Alex was a fair dinkum guy. You know people in this game, you know the people who play on the other football side, and, although your job in here is to compete, you know the people who are fair dinkum and play by the rules, and Alex was one of those. He was also passionate about rural and regional affairs. I remember him wanting to decentralise sections to, I think, Port Augusta, which I think he was on a unity ticket of one on. But the thing about Alex that I found is he was a person who never deserted his Labor loyalties—they were red hot in his blood—but you could negotiate with him. He didn't carry on with trivialities and rubbish. If he thought a deal needed to be done, he would go outside into the courtyard and—unfortunately, a bad habit for so many of us—have a cigarette and have a yarn about how you could try and see your way through something. That, I think, is a very admirable trait, to be able to think that we are here for our nation, not just some form of puerile parochial game.

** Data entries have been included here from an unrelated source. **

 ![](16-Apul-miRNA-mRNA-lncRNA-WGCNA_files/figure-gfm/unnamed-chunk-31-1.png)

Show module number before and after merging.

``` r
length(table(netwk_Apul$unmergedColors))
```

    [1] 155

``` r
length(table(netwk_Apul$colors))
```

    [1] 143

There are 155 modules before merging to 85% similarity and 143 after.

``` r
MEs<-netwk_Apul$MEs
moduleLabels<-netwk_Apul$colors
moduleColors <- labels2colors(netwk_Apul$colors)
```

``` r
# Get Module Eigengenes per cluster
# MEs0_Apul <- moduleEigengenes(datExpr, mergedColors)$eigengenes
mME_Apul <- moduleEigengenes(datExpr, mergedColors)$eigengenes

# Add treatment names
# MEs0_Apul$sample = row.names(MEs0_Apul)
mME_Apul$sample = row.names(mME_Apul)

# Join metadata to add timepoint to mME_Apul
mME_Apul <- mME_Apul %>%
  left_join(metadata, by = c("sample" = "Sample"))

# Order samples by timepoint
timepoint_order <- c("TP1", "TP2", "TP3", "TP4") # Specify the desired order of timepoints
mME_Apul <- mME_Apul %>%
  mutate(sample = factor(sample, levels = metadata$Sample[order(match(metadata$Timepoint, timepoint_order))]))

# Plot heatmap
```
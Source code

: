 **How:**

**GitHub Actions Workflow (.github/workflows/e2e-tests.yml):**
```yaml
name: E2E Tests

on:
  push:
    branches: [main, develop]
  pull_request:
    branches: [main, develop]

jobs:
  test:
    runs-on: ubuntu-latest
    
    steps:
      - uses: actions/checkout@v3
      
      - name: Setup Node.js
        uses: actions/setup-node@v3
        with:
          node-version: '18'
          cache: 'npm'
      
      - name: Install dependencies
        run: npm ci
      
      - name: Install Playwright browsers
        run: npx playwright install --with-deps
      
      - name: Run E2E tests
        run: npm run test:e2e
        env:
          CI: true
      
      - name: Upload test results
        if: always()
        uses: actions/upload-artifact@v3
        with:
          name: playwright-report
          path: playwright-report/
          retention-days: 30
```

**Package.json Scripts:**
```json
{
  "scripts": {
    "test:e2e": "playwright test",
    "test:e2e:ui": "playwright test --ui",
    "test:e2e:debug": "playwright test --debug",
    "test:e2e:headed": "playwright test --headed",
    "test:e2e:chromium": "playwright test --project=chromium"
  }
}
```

In his industry, living out in the country, as so many of us are aware of, one of his former good mates from our side Senator 'Wacka' Williams shared a common bond—both being truck drivers, they both understood how that worked, and they both had some very similar habits. It's an industry, of course, that takes you away from your family and takes you on the road and in which you sleep in your cabin, stop for fast food and pull over at service stations. I've never been a long-distance truck driver, but obviously I'm very aware of it, being on the same roads as them, eating the wrong food and trying to break down the monotony of those miles and miles and miles, what they call white-line fever, by whatever you could do—any break, anything that broke the monotony, anything that could keep you looking forward to what was 40 kilometres ahead. Of course, that attracts you to things such as smoking.
Today I think what was so powerful about Alex is that he had a life before he was a politician, and he brought that with him. So few these days, to be frank, come into this parliament with the life that Alex had lived. Living a life outside of politics—very similar to Wacka Williams—means that he had the capacity to cut through the BS and just get to the issue and understand, with the sort of empathy that comes from being a person of wider life experience. He was, and had been, a person who had laboured, and it's a great loss—it is a great loss.
What was also admirable about Alex was that he didn't aspire to higher office. He aspired to do his job. He wasn't the Prime Minister. He wasn't a minister. He wasn't the Leader of the Opposition. I don't think he was ever a shadow minister. And you could see that in him. He wanted to do the hard work that the Labor Party required of him, and he did the job that was given to him, and he did it with a smile on his face. Sterlo and I started at the same time. I've been communicating with Sterlo and I said, 'Tell me three things about him.' He said, 'He loved his family; No. 1.' He loved his family, he loved golf, and it sounds like he also loved the capacity to be part of trying to direct this nation.
In closing, I don't know whether Alex was a man of faith, but I thought of something in thinking about him. It's from Corinthians. It's 15:10 and it goes like this:
But by the grace of God I am what I am, and his grace toward me was not in vain. On the contrary, I worked harder than any of them, though it was not I, but the grace of God that is with me.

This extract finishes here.